Any help would be appreciated. im having to use a Virtual PC session to RDC to servers.

edit: I read AD as RDC

me bad. sorry

*moves right along*


----------



## dafuser (Aug 15, 2005)

You can start ARD from a remote system at least two ways. One method requires you to ssh to the remote system to sart ARD, the other allows you to start ARD from the remote system. 

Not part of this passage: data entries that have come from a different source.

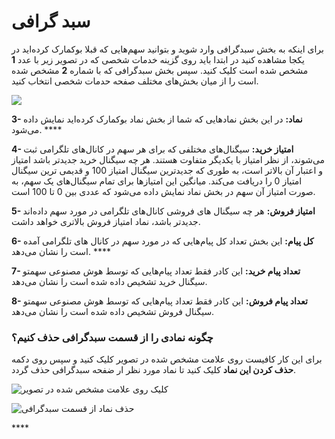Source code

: # سبد گرافی

برای اینکه به بخش سبدگرافی وارد شوید و بتوانید سهم‌هایی که قبلا بوکمارک کرده‌اید در یکجا مشاهده کنید در ابتدا باید روی گزینه خدمات شخصی که در تصویر زیر با عدد **1** مشخص شده است کلیک کنید. سپس بخش سبدگرافی که با شماره **2** مشخص شده است  را از میان بخش‌های مختلف صفحه  حدمات شخصی انتخاب کنید.

![](/img/sbdgrafy.png)

**3- نماد:** در این بخش نمادهایی که شما از بخش نماد بوکمارک کرده‌اید نمایش داده می‌شود. ****

**4- امتیاز خرید:** سیگنال‌های مختلفی که برای هر سهم در کانال‌های تلگرامی ثبت می‌شوند، از نظر امتیاز با یکدیگر متفاوت هستند. هر چه سیگنال خرید جدیدتر باشد امتیاز و اعتبار آن بالاتر است، به طوری که جدیدترین سیگنال امتیاز 100 و قدیمی ترین سیگنال امتیاز 0 را دریافت می‌کند. میانگین این امتیازها برای تمام سیگنال‌های یک سهم، به صورت امتیاز آن سهم در بخش نماد نمایش داده می‌شود که عددی بین 0 تا 100 است.

**5- امتیاز فروش:** هر چه سیگنال های فروشی کانال‌های تلگرامی در مورد سهم داده‌اند جدیدتر باشد، نماد امتیاز فروش بالاتری خواهد داشت.

**6- کل پیام:** این بخش تعداد کل پیام‌هایی که در مورد سهم در کانال های تلگرامی آمده است را نشان می‌دهد. ****

**7- تعداد پیام خرید:** این کادر فقط تعداد پیام‌هایی که توسط هوش مصنوعی سهمتو سیگنال خرید تشخیص داده شده است را نشان می‌دهد.

**8- تعداد پیام فروش:** این کادر فقط تعداد پیام‌هایی که توسط هوش مصنوعی سهمتو سیگنال فروش تشخیص داده شده است را نشان می‌دهد.

### چگونه نمادی را از قسمت سبدگرافی حذف کنیم؟

برای این کار کافیست روی علامت مشخص شده در تصویر کلیک کنید و سپس روی دکمه **حذف کردن این نماد** کلیک کنید تا نماد مورد نظر ار ضفحه سبدگرافی حذف گردد.

![&#x6A9;&#x644;&#x6CC;&#x6A9; &#x631;&#x648;&#x6CC; &#x639;&#x644;&#x627;&#x645;&#x62A; &#x645;&#x634;&#x62E;&#x635; &#x634;&#x62F;&#x647; &#x62F;&#x631; &#x62A;&#x635;&#x648;&#x6CC;&#x631;](/img/nmad.png)

![&#x62D;&#x630;&#x641; &#x646;&#x645;&#x627;&#x62F; &#x627;&#x632; &#x642;&#x633;&#x645;&#x62A; &#x633;&#x628;&#x62F;&#x6AF;&#x631;&#x627;&#x641;&#x6CC;](/img/hthf.png)



\*\*\*\*

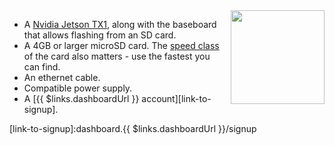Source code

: <img height=150px style="float: right;padding-left: 10px;" src="/img/jetson-tx1/jetson-tx1.jpg">

* A [Nvidia Jetson TX1][tx1], along with the baseboard that allows flashing from an SD card.
* A 4GB or larger microSD card. The [speed class][sdSpeed] of the card also matters - use the fastest you can find.
* An ethernet cable.
* Compatible power supply.
* A [{{ $links.dashboardUrl }} account][link-to-signup].

[tx1]:https://developer.nvidia.com/embedded/buy/jetson-tx1
[sdSpeed]:https://en.wikipedia.org/wiki/Secure_Digital#Speed_class_rating
[link-to-signup]:dashboard.{{ $links.dashboardUrl }}/signup
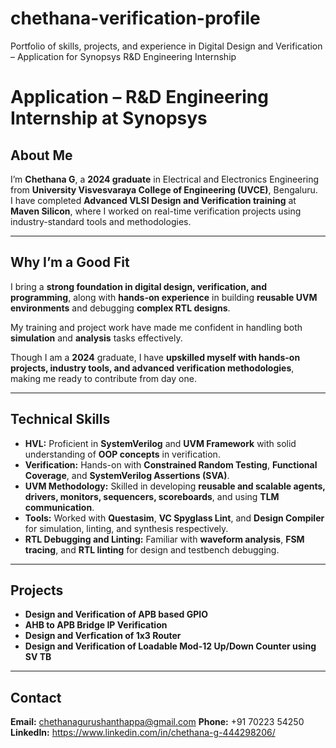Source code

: # chethana-verification-profile
Portfolio of skills, projects, and experience in Digital Design and Verification – Application for Synopsys R&amp;D Engineering Internship

# **Application – R&D Engineering Internship at Synopsys**

## **About Me**
I’m **Chethana G**, a **2024 graduate** in Electrical and Electronics Engineering from **University Visvesvaraya College of Engineering (UVCE)**, Bengaluru.  
I have completed **Advanced VLSI Design and Verification training** at **Maven Silicon**, where I worked on real-time verification projects using industry-standard tools and methodologies.

---

## **Why I’m a Good Fit**
I bring a **strong foundation in digital design, verification, and programming**, along with **hands-on experience** in building **reusable UVM environments** and debugging **complex RTL designs**.
  
My training and project work have made me confident in handling both **simulation** and **analysis** tasks effectively. 

Though I am a **2024** graduate, I have **upskilled myself with hands-on projects, industry tools, and advanced verification methodologies**, making me ready to contribute from day one.

---

## **Technical Skills**

- **HVL:** Proficient in **SystemVerilog** and **UVM Framework** with solid understanding of **OOP concepts** in verification.  
- **Verification:** Hands-on with **Constrained Random Testing**, **Functional Coverage**, and **SystemVerilog Assertions (SVA)**.  
- **UVM Methodology:** Skilled in developing **reusable and scalable agents, drivers, monitors, sequencers, scoreboards**, and using **TLM communication**.  
- **Tools:** Worked with **Questasim**, **VC Spyglass Lint**, and **Design Compiler** for simulation, linting, and synthesis respectively.  
- **RTL Debugging and Linting:** Familiar with **waveform analysis**, **FSM tracing**, and **RTL linting** for design and testbench debugging.

---

## **Projects**

- **Design and Verification of APB based GPIO**
- **AHB to APB Bridge IP Verification**
- **Design and Verfication of 1x3 Router**
- **Design and Verification of Loadable Mod-12 Up/Down Counter using SV TB**


---

## **Contact**
**Email:** chethanagurushanthappa@gmail.com
**Phone:** +91 70223 54250 
**LinkedIn:** https://www.linkedin.com/in/chethana-g-444298206/
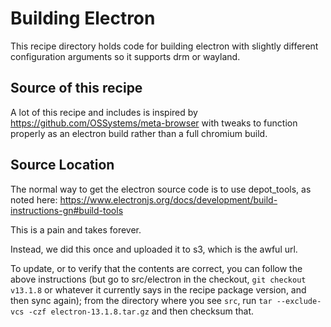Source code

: # Building Electron

This recipe directory holds code for building electron with slightly different configuration arguments so it supports drm or wayland.

## Source of this recipe

A lot of this recipe and includes is inspired by https://github.com/OSSystems/meta-browser with tweaks to function properly as an electron build rather than a full chromium build.

## Source Location

The normal way to get the electron source code is to use depot_tools, as noted here: https://www.electronjs.org/docs/development/build-instructions-gn#build-tools

This is a pain and takes forever.

Instead, we did this once and uploaded it to s3, which is the awful url. 

To update, or to verify that the contents are correct, you can follow the above instructions (but go to src/electron in the checkout, `git checkout v13.1.8` or whatever it currently says in the recipe package version, and then sync again); from the directory where you see `src`, run `tar --exclude-vcs -czf electron-13.1.8.tar.gz` and then checksum that.


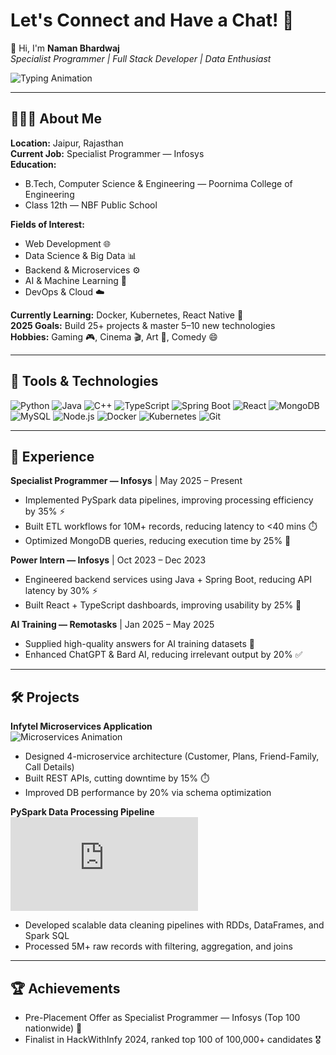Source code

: # Let's Connect and Have a Chat! 💬

👋 Hi, I'm **Naman Bhardwaj**  
_Specialist Programmer | Full Stack Developer | Data Enthusiast_  

![Typing Animation](https://readme-typing-svg.herokuapp.com/?lines=Backend+Developer;Full+Stack+Developer;Data+Engineer;AI+Trainer&center=true&width=450&height=50)

---

## 👨🏻‍💻 About Me

**Location:** Jaipur, Rajasthan  
**Current Job:** Specialist Programmer — Infosys  
**Education:**  
- B.Tech, Computer Science & Engineering — Poornima College of Engineering  
- Class 12th — NBF Public School  

**Fields of Interest:**  
- Web Development 🌐  
- Data Science & Big Data 📊  
- Backend & Microservices ⚙️  
- AI & Machine Learning 🤖  
- DevOps & Cloud ☁️  

**Currently Learning:** Docker, Kubernetes, React Native 🚀  
**2025 Goals:** Build 25+ projects & master 5–10 new technologies  
**Hobbies:** Gaming 🎮, Cinema 🎬, Art 🎨, Comedy 😄  

---

## 🚀 Tools & Technologies

![Python](https://img.shields.io/badge/Python-3776AB?style=for-the-badge&logo=python&logoColor=white)
![Java](https://img.shields.io/badge/Java-ED8B00?style=for-the-badge&logo=java&logoColor=white)
![C++](https://img.shields.io/badge/C++-00599C?style=for-the-badge&logo=cplusplus&logoColor=white)
![TypeScript](https://img.shields.io/badge/TypeScript-3178C6?style=for-the-badge&logo=typescript&logoColor=white)
![Spring Boot](https://img.shields.io/badge/Spring_Boot-6DB33F?style=for-the-badge&logo=spring&logoColor=white)
![React](https://img.shields.io/badge/React-61DAFB?style=for-the-badge&logo=react&logoColor=black)
![MongoDB](https://img.shields.io/badge/MongoDB-47A248?style=for-the-badge&logo=mongodb&logoColor=white)
![MySQL](https://img.shields.io/badge/MySQL-4479A1?style=for-the-badge&logo=mysql&logoColor=white)
![Node.js](https://img.shields.io/badge/Node.js-339933?style=for-the-badge&logo=node.js&logoColor=white)
![Docker](https://img.shields.io/badge/Docker-2496ED?style=for-the-badge&logo=docker&logoColor=white)
![Kubernetes](https://img.shields.io/badge/Kubernetes-326CE5?style=for-the-badge&logo=kubernetes&logoColor=white)
![Git](https://img.shields.io/badge/Git-F05032?style=for-the-badge&logo=git&logoColor=white)

---

## 💼 Experience

**Specialist Programmer — Infosys** | May 2025 – Present  
- Implemented PySpark data pipelines, improving processing efficiency by 35% ⚡  
- Built ETL workflows for 10M+ records, reducing latency to <40 mins ⏱️  
- Optimized MongoDB queries, reducing execution time by 25% 🚀  

**Power Intern — Infosys** | Oct 2023 – Dec 2023  
- Engineered backend services using Java + Spring Boot, reducing API latency by 30% ⚡  
- Built React + TypeScript dashboards, improving usability by 25% 🎨  

**AI Training — Remotasks** | Jan 2025 – May 2025  
- Supplied high-quality answers for AI training datasets 🤖  
- Enhanced ChatGPT & Bard AI, reducing irrelevant output by 20% ✅  

---

## 🛠 Projects

**Infytel Microservices Application**  
![Microservices Animation](https://lottiefiles.com/free-animation/project-evolution-steps-IggvLF1kPI.gif)  
- Designed 4-microservice architecture (Customer, Plans, Friend-Family, Call Details)  
- Built REST APIs, cutting downtime by 15% ⏱️  
- Improved DB performance by 20% via schema optimization  

**PySpark Data Processing Pipeline**  
![Data Pipeline Animation](https://assets4.lottiefiles.com/packages/lf20_vnikrcia.json)  
- Developed scalable data cleaning pipelines with RDDs, DataFrames, and Spark SQL  
- Processed 5M+ raw records with filtering, aggregation, and joins  

---

## 🏆 Achievements

- Pre-Placement Offer as Specialist Programmer — Infosys (Top 100 nationwide) 🏅  
- Finalist in HackWithInfy 2024, ranked top 100 of 100,000+ candidates 🎖️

# Run this command after you're ssh'd into the remote system to start the Apple remote desktop
#
sudo -S /System/Library/CoreServices/RemoteManagement/ARDAgent.app/Contents/Resources/kickstart -activate -configure -access -on -users admin -privs -all -restart -agent"
#
# Run this command to turn on the Apple remote desktop on a remote machine. Change the UserID
# and password as required by the remote machine.
#
ssh admin@myserver.example.com "echo mypassword | sudo -S /System/Library/CoreServices/RemoteManagement/ARDAgent.app/Contents/Resources/kickstart -activate -configure -access -on -users admin -privs -all -restart -agent"       

This is from the Apple suport site for ARD 2.X


----------



## jezcaudle (Aug 18, 2005)

I don't have a RemoteManagement on my machine. This seems to be the problem. I'll dig out my installation CD's and see if Apple Remote Desktop is on their for 10.3.x


----------